The system is also safer than those which use gas burners to produce heated gas. The heating apparatus, i.e. the boiler, remains in a trailer which can be locked. The hot probes are submerged, and the hot liquid passes through insulated hoses.
The system does not require superheated liquid, or high pressure, so there is little chance of injury even if leaks occur. To move the apparatus, the probes are simply pulled up, the tarps are wrapped up, and hoses coiled for transport.
The valued connectors on the probes prevent anti-freeze solution being lost when the hoses are detached therefrom.

Claims (5)

1. Apparatus for thawing ground, including a series of heating probes, wherein each heating probe comprises:
an outer tubular casing having a diameter of at least 2.5 inches and a length of at least 4.5 feet and having an upper end and a closed lower end, an inner pipe extending within said tubular casing and having an open lower end communicating with the tubular casing near its said closed lower end, and such that said tubular casing provides an annular space between the casing and the inner pipe for return flow of liquid having a cross-sectional area which is at least 20 times that of the interior of the inner pipe;
said tubular casing having an upper end closure provided with first and second apertures, said apertures providing the only inlets or outlets into the casing, said first aperture accommodating and being sealed around an upper end portion of said inner pipe, and said second aperture being in sealed communication with an outlet pipe element;
an inlet pipe connector for inlet hot liquid at the upper end of the inner pipe, and an outlet pipe connector at the outlet of said outlet pipe element, the arrangement being such that all the liquid supplied to the inlet pipe connector passes down the pipe and up the tubular casing before leaving the outlet pipe connector.
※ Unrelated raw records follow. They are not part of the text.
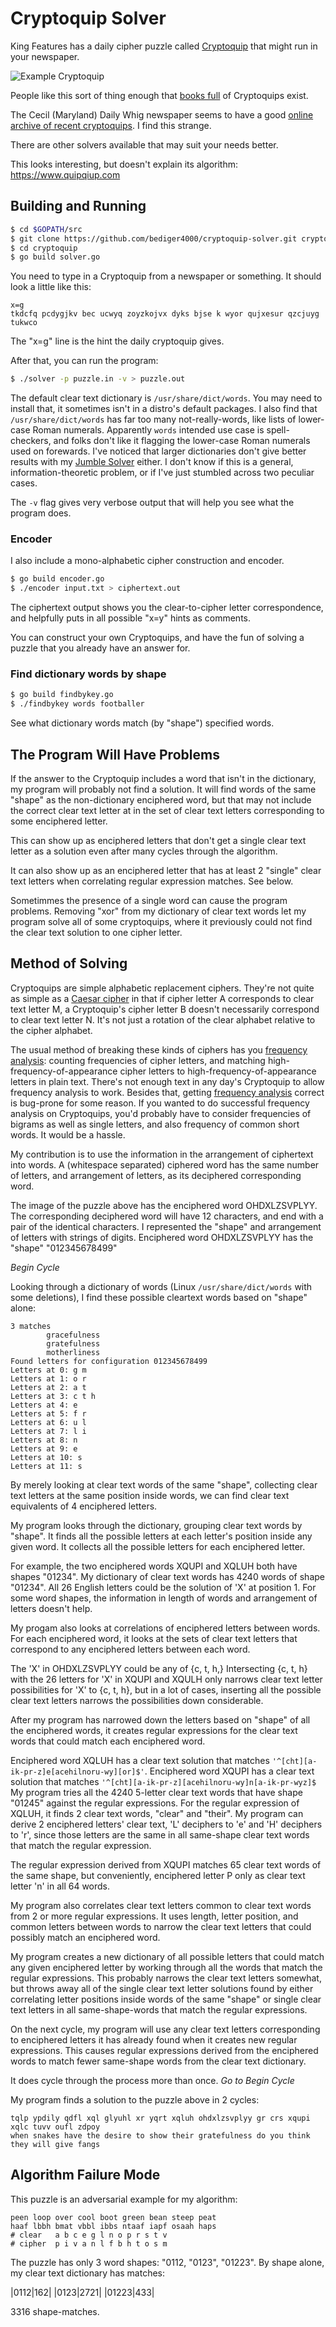 # Cryptoquip Solver

King Features has a daily cipher puzzle
called [Cryptoquip](https://weekly.kingfeatures.com/?team=games-and-puzzles)
that might run in your newspaper.

![Example Cryptoquip](cq.png)

People like this sort of thing enough that [books full](https://www.amazon.com/cryptoquip/s?k=cryptoquip)
of Cryptoquips exist.

The Cecil (Maryland) Daily Whig newspaper seems to have a good [online archive of recent cryptoquips](https://www.cecildaily.com/diversions/cryptoquip/).
I find this strange.

There are other solvers available that may suit your needs better.

This looks interesting, but doesn't explain its algorithm: https://www.quipqiup.com

## Building and Running


```sh
$ cd $GOPATH/src
$ git clone https://github.com/bediger4000/cryptoquip-solver.git cryptoquip
$ cd cryptoquip
$ go build solver.go
```

You need to type in a Cryptoquip from a newspaper or something.
It should look a little like this:

```
x=g
tkdcfq pcdygjkv bec ucwyq zoyzkojvx dyks bjse k wyor qujxesur qzcjuyg tukwco
```

The "x=g" line is the hint the daily cryptoquip gives.

After that, you can run the program:

```sh
$ ./solver -p puzzle.in -v > puzzle.out
```

The default clear text dictionary is `/usr/share/dict/words`.
You may need to install that, it sometimes isn't in a distro's default packages.
I also find that `/usr/share/dict/words` has far too many not-really-words,
like lists of lower-case Roman numerals.
Apparently `words` intended use case is spell-checkers,
and folks don't like it flagging the lower-case Roman numerals used on forewards.
I've noticed that larger dictionaries don't give better results with my
[Jumble Solver](https://github.com/bediger4000/jumble-solver) either.
I don't know if this is a general, information-theoretic problem,
or if I've just stumbled across two peculiar cases.

The `-v` flag gives very verbose output that will help you see what the program does.

### Encoder

I also include a mono-alphabetic cipher construction and encoder.

```sh
$ go build encoder.go
$ ./encoder input.txt > ciphertext.out
```

The ciphertext output shows you the clear-to-cipher letter correspondence,
and helpfully puts in all possible "x=y" hints as comments.

You can construct your own Cryptoquips,
and have the fun of solving a puzzle that you already have an answer for.

### Find dictionary words by shape

```sh
$ go build findbykey.go
$ ./findbykey words footballer
```

See what dictionary words match (by "shape") specified words.

## The Program Will Have Problems

If the answer to the Cryptoquip includes a word that isn't in the dictionary,
my program will probably not find a solution.
It will find words of the same "shape" as the non-dictionary enciphered word,
but that may not include the correct clear text letter at in the set of clear text
letters corresponding to some enciphered letter.

This can show up as enciphered letters that don't get a single clear text letter
as a solution even after many cycles through the algorithm.

It can also show up as an enciphered letter that has at least 2 
"single" clear text letters when correlating regular expression matches.
See below.

Sometimmes the presence of a single word can cause the program problems.
Removing "xor" from my dictionary of clear text words let my program
solve all of some cryptoquips,
where it previously could not find the clear text solution to one cipher letter.

## Method of Solving

Cryptoquips are simple alphabetic replacement ciphers.
They're not quite as simple as a [Caesar cipher](https://en.wikipedia.org/wiki/Caesar_cipher)
in that if cipher letter A corresponds to clear text letter M,
a Cryptoquip's cipher letter B doesn't necessarily correspond to clear text letter N.
It's not just a rotation of the clear alphabet relative to the cipher alphabet.

The usual method of breaking these kinds of ciphers has you
[frequency analysis](https://www2.rivier.edu/faculty/vriabov/cs572aweb/Assignments/CrackingClassicCiphers.htm):
counting frequencies of cipher letters, and matching high-frequency-of-appearance cipher letters
to high-frequency-of-appearance letters in plain text.
There's not enough text in any day's Cryptoquip to allow frequency analysis to work.
Besides that, getting [frequency analysis](https://github.com/bediger4000/vigenere-ciphering-deciphering)
correct is bug-prone for some reason.
If you wanted to do successful frequency analysis on Cryptoquips,
you'd probably have to consider frequencies of bigrams
as well as single letters,
and also frequency of common short words.
It would be a hassle.

My contribution is to use the information in the arrangement of ciphertext into words.
A (whitespace separated) ciphered word has the same number of letters,
and arrangement of letters,
as its deciphered corresponding word.

The image of the puzzle above has the enciphered word OHDXLZSVPLYY.
The corresponding  deciphered word will have 12 characters,
and end with a pair of the identical characters.
I represented the "shape" and arrangement of letters with strings of digits.
Enciphered word OHDXLZSVPLYY has the "shape" "012345678499"

*Begin Cycle*

Looking through a dictionary of words (Linux `/usr/share/dict/words` with some deletions),
I find these possible cleartext words based on "shape" alone:

```
3 matches
        gracefulness
        gratefulness
        motherliness
Found letters for configuration 012345678499
Letters at 0: g m 
Letters at 1: o r 
Letters at 2: a t 
Letters at 3: c t h 
Letters at 4: e 
Letters at 5: f r 
Letters at 6: u l 
Letters at 7: l i 
Letters at 8: n 
Letters at 9: e 
Letters at 10: s 
Letters at 11: s 
```

By merely looking at clear text words of the same "shape",
collecting clear text letters at the same position inside words,
we can find clear text equivalents of 4 enciphered letters.

My program looks through the dictionary, grouping clear text words by "shape".
It finds all the possible letters at each letter's position inside any given word.
It collects all the possible letters for each enciphered letter.

For example,
the two enciphered words XQUPI and XQLUH
both have shapes "01234".
My dictionary of clear text words has 4240 words of shape "01234".
All 26 English letters could be the solution of 'X' at position 1.
For some word shapes, the information in length of words
and arrangement of letters doesn't help.

My progam also looks at correlations of enciphered letters between words.
For each enciphered word, it looks at the sets of clear text letters that correspond
to any enciphered letters between each word.

The 'X' in OHDXLZSVPLYY could be any of {c, t, h,}
Intersecting {c, t, h} with the 26 letters for 'X' in XQUPI and XQULH
only narrows clear text letter possibilities for 'X' to {c, t, h},
but in a lot of cases,
inserting all the possible clear text letters narrows the possibilities down considerable.

After my program has narrowed down the letters based on "shape" of all the enciphered words,
it creates regular expressions for the clear text words that could match each enciphered word.

Enciphered word XQLUH has a clear text solution that matches `'^[cht][a-ik-pr-z]e[acehilnoru-wy][or]$'`.
Enciphered word XQUPI has a clear text solution that matches `'^[cht][a-ik-pr-z][acehilnoru-wy]n[a-ik-pr-wyz]$`
My program tries all the 4240 5-letter clear text words that have shape "01245" against the regular expressions.
For the regular expression of XQLUH, it finds 2 clear text words, "clear" and "their".
My program can derive 2 enciphered letters' clear text, 'L' deciphers to 'e' and 'H' deciphers to 'r',
since those letters are the same in all same-shape clear text words that match the regular expression.

The regular expression derived from XQUPI matches 65 clear text words of the same shape,
but conveniently, enciphered letter P only as clear text letter 'n' in all 64 words.

My program also correlates clear text letters common to clear text words from 2 or more regular expressions.
It uses length, letter position, and common letters between words to narrow the clear text letters that could
possibly match an enciphered word.

My program creates a new dictionary of all possible letters that could match any given enciphered letter
by working through all the words that match the regular expressions.
This probably narrows the clear text letters somewhat, but throws away all of the single clear text letter
solutions found by either correlating letter positions inside words of the same "shape" or
single clear text letters in all same-shape-words that match the regular expressions.

On the next cycle, my program will use any clear text letters corresponding to enciphered letters
it has already found when it creates new regular expressions.
This causes regular expressions derived from the enciphered words to match fewer same-shape words from
the clear text dictionary.

It does cycle through the process more than once. _Go to Begin Cycle_

My program finds a solution to the puzzle above in 2 cycles:

```
tqlp ypdily qdfl xql glyuhl xr yqrt xqluh ohdxlzsvplyy gr crs xqupi xqlc tuvv oufl zdpoy
when snakes have the desire to show their gratefulness do you think they will give fangs

```

## Algorithm Failure Mode

This puzzle is an adversarial example for my algorithm:

```
peen loop over cool boot green bean steep peat
haaf lbbh bmat vbbl ibbs ntaaf iapf osaah haps
# clear   a b c e g l n o p r s t v
# cipher  p i v a n l f b h t o s m
```

The puzzle has only 3 word shapes: "0112, "0123", "01223".
By shape alone, my clear text dictionary has matches:

|0112|162|
|0123|2721|
|01223|433|

3316 shape-matches.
2. Apparatus according to claim 1, wherein the outer diameter of said tubular casing is at least 3.0 inches.

3. Apparatus according to claim 1, wherein said inlet pipe connector is joined to the inner pipe by a first elbow, and wherein said outlet pipe element includes a second elbow, both said elbows and pipe connectors attached thereto being arranged so as to be entirely within a cylindrical volume defined by an extension of the tubular casing.

4. Apparatus according to claim 1, wherein said inlet pipe connector and said outlet pipe connector are suitable for connection of hoses thereto, and said connectors include valves which close automatically when said hoses are disconnected therefrom.

5. Apparatus according to claim 1, wherein the upper end of the tubular casing is provided with a lifting loop.